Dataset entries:

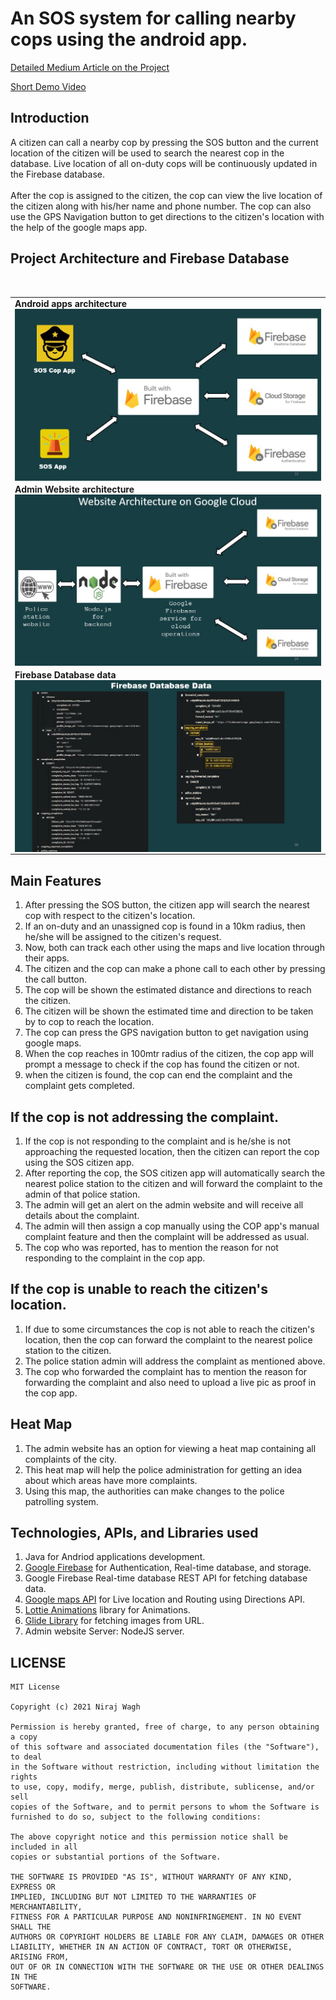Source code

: # An SOS system for calling nearby cops using the android app.
[Detailed Medium Article on the Project](https://medium.com/@iamnirajwagh/public-emergency-safety-system-be-cse-it-final-year-project-8de0795a03bf) <br>

[Short Demo Video](https://youtu.be/b6CsQJGP6uM) <br>

## Introduction
A citizen can call a nearby cop by pressing the SOS button and the current location of the citizen will be used to search the nearest cop in the database.
Live location of all on-duty cops will be continuously updated in the Firebase database.<br><br>
After the cop is assigned to the citizen, the cop can view the live location of the citizen along with his/her name and phone number. The cop can also use the GPS Navigation button to get directions to the citizen's location with the help of the google maps app.

## Project Architecture and Firebase Database
<br>
<table>

 <tr>
 
  <td>
 <b>Android apps architecture </b> 
    <img src="/app-arch.jpg" align="top">
    
    
  </td>
 </tr>
                                       
  <tr>
 
  <td>
 <b> Admin Website architecture   </b> 
    <img src="/website-arch.jpg" align="top">
                                  
  </td>
 </tr>
                                       
  <tr>
 
  <td>
 <b>Firebase Database data   </b>   
    <img src="/db-ss.jpg" align="top">
                                 
  </td>
 </tr>

</table>

## Main Features

1. After pressing the SOS button, the citizen app will search the nearest cop with respect to the citizen's location.
2. If an on-duty and an unassigned cop is found in a 10km radius, then he/she will be assigned to the citizen's request.
3. Now, both can track each other using the maps and live location through their apps.
4. The citizen and the cop can make a phone call to each other by pressing the call button.
5. The cop will be shown the estimated distance and directions to reach the citizen.
6. The citizen will be shown the estimated time and direction to be taken by to cop to reach the location.
7. The cop can press the GPS navigation button to get navigation using google maps.
8. When the cop reaches in 100mtr radius of the citizen, the cop app will prompt a message to check if the cop has found the citizen or not.
9. when the citizen is found, the cop can end the complaint and the complaint gets completed.

## If the cop is not addressing the complaint.

1. If the cop is not responding to the complaint and is he/she is not approaching the requested location, then the citizen can report the cop using the SOS citizen app.
2. After reporting the cop, the SOS citizen app will automatically search the nearest police station to the citizen and will forward the complaint to the admin of that police station.
3. The admin will get an alert on the admin website and will receive all details about the complaint.
4. The admin will then assign a cop manually using the COP app's manual complaint feature and then the complaint will be addressed as usual.
5. The cop who was reported, has to mention the reason for not responding to the complaint in the cop app.

## If the cop is unable to reach the citizen's location.

1. If due to some circumstances the cop is not able to reach the citizen's location, then the cop can forward the complaint to the nearest police station to the citizen.
2. The police station admin will address the complaint as mentioned above.
3. The cop who forwarded the complaint has to mention the reason for forwarding the complaint and also need to upload a live pic as proof in the cop app.

## Heat Map

1. The admin website has an option for viewing a heat map containing all complaints of the city.
2. This heat map will help the police administration for getting an idea about which areas have more complaints.
3. Using this map, the authorities can make changes to the police patrolling system.

## Technologies, APIs, and Libraries used

1. Java for Andriod applications development.
2. [Google Firebase](https://firebase.google.com/) for Authentication, Real-time database, and storage.
3. Google Firebase Real-time database REST API for fetching database data.
4. [Google maps API](https://developers.google.com/maps/documentation) for Live location and Routing using Directions API.
5. [Lottie Animations](https://lottiefiles.com/) library for Animations.
6. [Glide Library](https://github.com/bumptech/glide) for fetching images from URL.
7. Admin website Server: NodeJS server.

## LICENSE

    MIT License

    Copyright (c) 2021 Niraj Wagh

    Permission is hereby granted, free of charge, to any person obtaining a copy
    of this software and associated documentation files (the "Software"), to deal
    in the Software without restriction, including without limitation the rights
    to use, copy, modify, merge, publish, distribute, sublicense, and/or sell
    copies of the Software, and to permit persons to whom the Software is
    furnished to do so, subject to the following conditions:

    The above copyright notice and this permission notice shall be included in all
    copies or substantial portions of the Software.

    THE SOFTWARE IS PROVIDED "AS IS", WITHOUT WARRANTY OF ANY KIND, EXPRESS OR
    IMPLIED, INCLUDING BUT NOT LIMITED TO THE WARRANTIES OF MERCHANTABILITY,
    FITNESS FOR A PARTICULAR PURPOSE AND NONINFRINGEMENT. IN NO EVENT SHALL THE
    AUTHORS OR COPYRIGHT HOLDERS BE LIABLE FOR ANY CLAIM, DAMAGES OR OTHER
    LIABILITY, WHETHER IN AN ACTION OF CONTRACT, TORT OR OTHERWISE, ARISING FROM,
    OUT OF OR IN CONNECTION WITH THE SOFTWARE OR THE USE OR OTHER DEALINGS IN THE
    SOFTWARE.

◆ **What is being asked**
Print exactly the lines running from the start of the entries above to the line with "## Main Features", both included; leave out any pictures.

◆ **Exercise answer**
Source code

: # An SOS system for calling nearby cops using the android app.
[Detailed Medium Article on the Project](https://medium.com/@iamnirajwagh/public-emergency-safety-system-be-cse-it-final-year-project-8de0795a03bf) <br>

[Short Demo Video](https://youtu.be/b6CsQJGP6uM) <br>

## Introduction
A citizen can call a nearby cop by pressing the SOS button and the current location of the citizen will be used to search the nearest cop in the database.
Live location of all on-duty cops will be continuously updated in the Firebase database.<br><br>
After the cop is assigned to the citizen, the cop can view the live location of the citizen along with his/her name and phone number. The cop can also use the GPS Navigation button to get directions to the citizen's location with the help of the google maps app.

## Project Architecture and Firebase Database
<br>
<table>

 <tr>
 
  <td>
 <b>Android apps architecture </b> 
    <img src="/app-arch.jpg" align="top">
    
    
  </td>
 </tr>
                                       
  <tr>
 
  <td>
 <b> Admin Website architecture   </b> 
    <img src="/website-arch.jpg" align="top">
                                  
  </td>
 </tr>
                                       
  <tr>
 
  <td>
 <b>Firebase Database data   </b>   
    <img src="/db-ss.jpg" align="top">
                                 
  </td>
 </tr>

</table>

## Main Features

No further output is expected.